Data-Decision-StreamService-Session (pr_data_stream_sessions) represents the currently active Kafka sessions.
- Unique session ID
- Session timeout. Sessions with the last seen date time older than the timeout are considered expired.
- Start time
- Session start time as a Unix time stamp.
- Last seen date time
- Unix time stamp of the last heart beat.
- Node ID
- Identifier of the node which originated the session (Pega Platform node ID).
This table should contain one row per stream service node. Monitoring this table can help in identifying health issues. Under normal circumstances, the content of the table is static and changes only when Stream nodes are decommissioned or restarted.
If rows in the table do not match the number of Stream nodes, or session IDs change frequently, one of the following problems might be the cause:
- Pega Platform is unable to connect to the Pega database. Kafka keeps sending session ping and connect requests, but since the system is not able to write to the pr_data_stream_sessions table, all these requests are rejected. This problem is typically easy to detect as logs are filled with multiple database connection issues.
- Database is too slow. For example, if it takes more than 10 seconds to read or write to sessions table, then sessions are invalidated frequently demonstrating a very erratic behavior. Pega Platform may seem to be functional, though very slow, but the Stream service is constantly going up and down.

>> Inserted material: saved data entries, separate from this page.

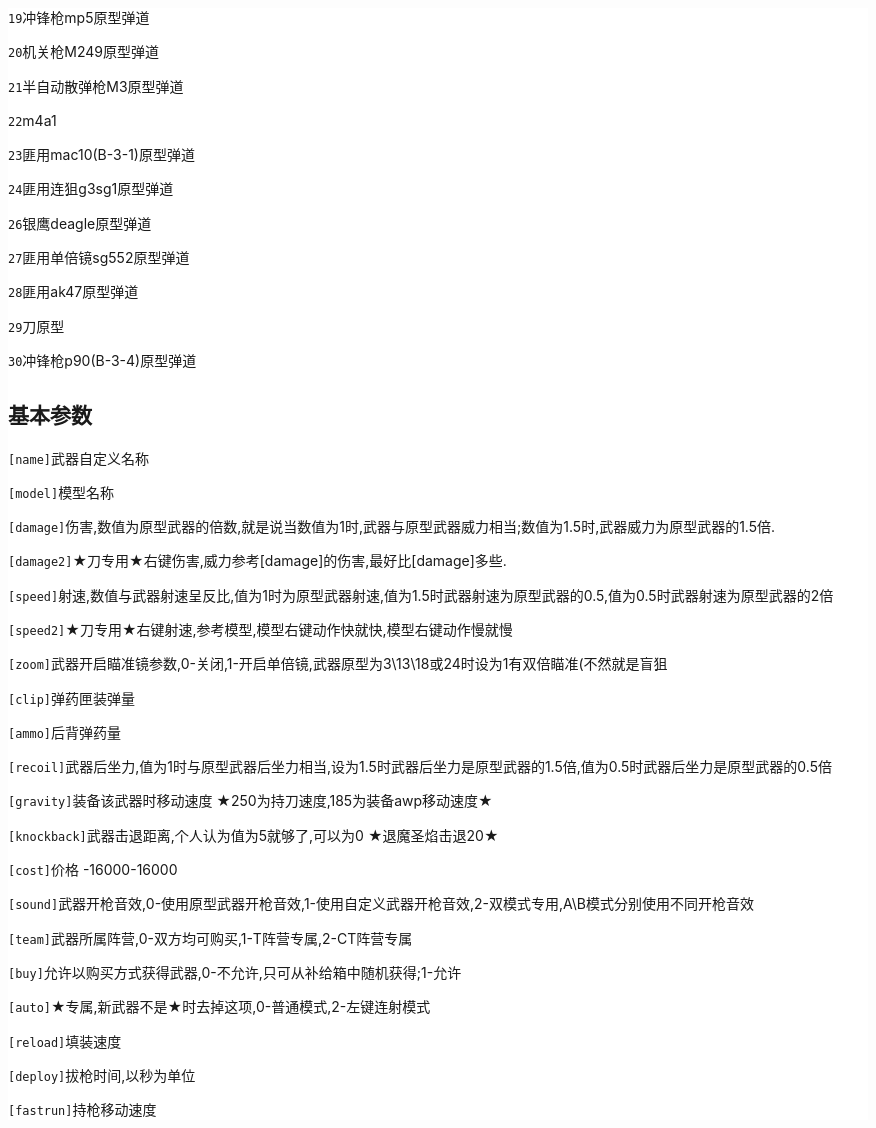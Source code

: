 `19`冲锋枪mp5原型弹道

`20`机关枪M249原型弹道

`21`半自动散弹枪M3原型弹道

`22`m4a1

`23`匪用mac10(B-3-1)原型弹道

`24`匪用连狙g3sg1原型弹道

`26`银鹰deagle原型弹道

`27`匪用单倍镜sg552原型弹道

`28`匪用ak47原型弹道

`29`刀原型

`30`冲锋枪p90(B-3-4)原型弹道

## 基本参数


`[name]`武器自定义名称

`[model]`模型名称

`[damage]`伤害,数值为原型武器的倍数,就是说当数值为1时,武器与原型武器威力相当;数值为1.5时,武器威力为原型武器的1.5倍.

`[damage2]`★刀专用★右键伤害,威力参考[damage]的伤害,最好比[damage]多些.

`[speed]`射速,数值与武器射速呈反比,值为1时为原型武器射速,值为1.5时武器射速为原型武器的0.5,值为0.5时武器射速为原型武器的2倍

`[speed2]`★刀专用★右键射速,参考模型,模型右键动作快就快,模型右键动作慢就慢

`[zoom]`武器开启瞄准镜参数,0-关闭,1-开启单倍镜,武器原型为3\13\18或24时设为1有双倍瞄准(不然就是盲狙

`[clip]`弹药匣装弹量

`[ammo]`后背弹药量

`[recoil]`武器后坐力,值为1时与原型武器后坐力相当,设为1.5时武器后坐力是原型武器的1.5倍,值为0.5时武器后坐力是原型武器的0.5倍

`[gravity]`装备该武器时移动速度 ★250为持刀速度,185为装备awp移动速度★

`[knockback]`武器击退距离,个人认为值为5就够了,可以为0 ★退魔圣焰击退20★

`[cost]`价格 -16000-16000

`[sound]`武器开枪音效,0-使用原型武器开枪音效,1-使用自定义武器开枪音效,2-双模式专用,A\B模式分别使用不同开枪音效

`[team]`武器所属阵营,0-双方均可购买,1-T阵营专属,2-CT阵营专属

`[buy]`允许以购买方式获得武器,0-不允许,只可从补给箱中随机获得;1-允许

`[auto]`★专属,新武器不是★时去掉这项,0-普通模式,2-左键连射模式

`[reload]`填装速度

`[deploy]`拔枪时间,以秒为单位

`[fastrun]`持枪移动速度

- Clock drift with multiple nodes in a cluster having different time. To resolve this problem, configure NTP for every installation.
Data-Decision-StreamService-Node (pr_data_stream_nodes) contains all meta-information about the Kafka cluster:
- List of all known Stream nodes
- List of all topics and their configuration
- Data partition distribution across Stream nodes including replicas
- Current controller node.
Kafka automatically elects one node as a controller, which is responsible for managing the states of partitions and replicas, and for performing administrative tasks, such as reassigning partitions in case of a failure. Only one node at a time can be a controller node.
The table is expected to have 500-5000 rows depending on the number of topics. It replaces Apache Zookeeper for Kafka.
Data-Decision-StreamService-NodeUpdate (pr_data_stream_updates) keeps the list of recent updates to the pr_data_stream_nodes table. The table does not play a significant role in Stream service operations.
Active-active and active-passive modes
If you run the Pega Platform active-active or active-passive mode with two Pega databases replicated through Oracle GoldenGate or similar technology, do not replicate pr_data_stream_* tables. Replicating these tables causes inconsistencies and eventual data loss.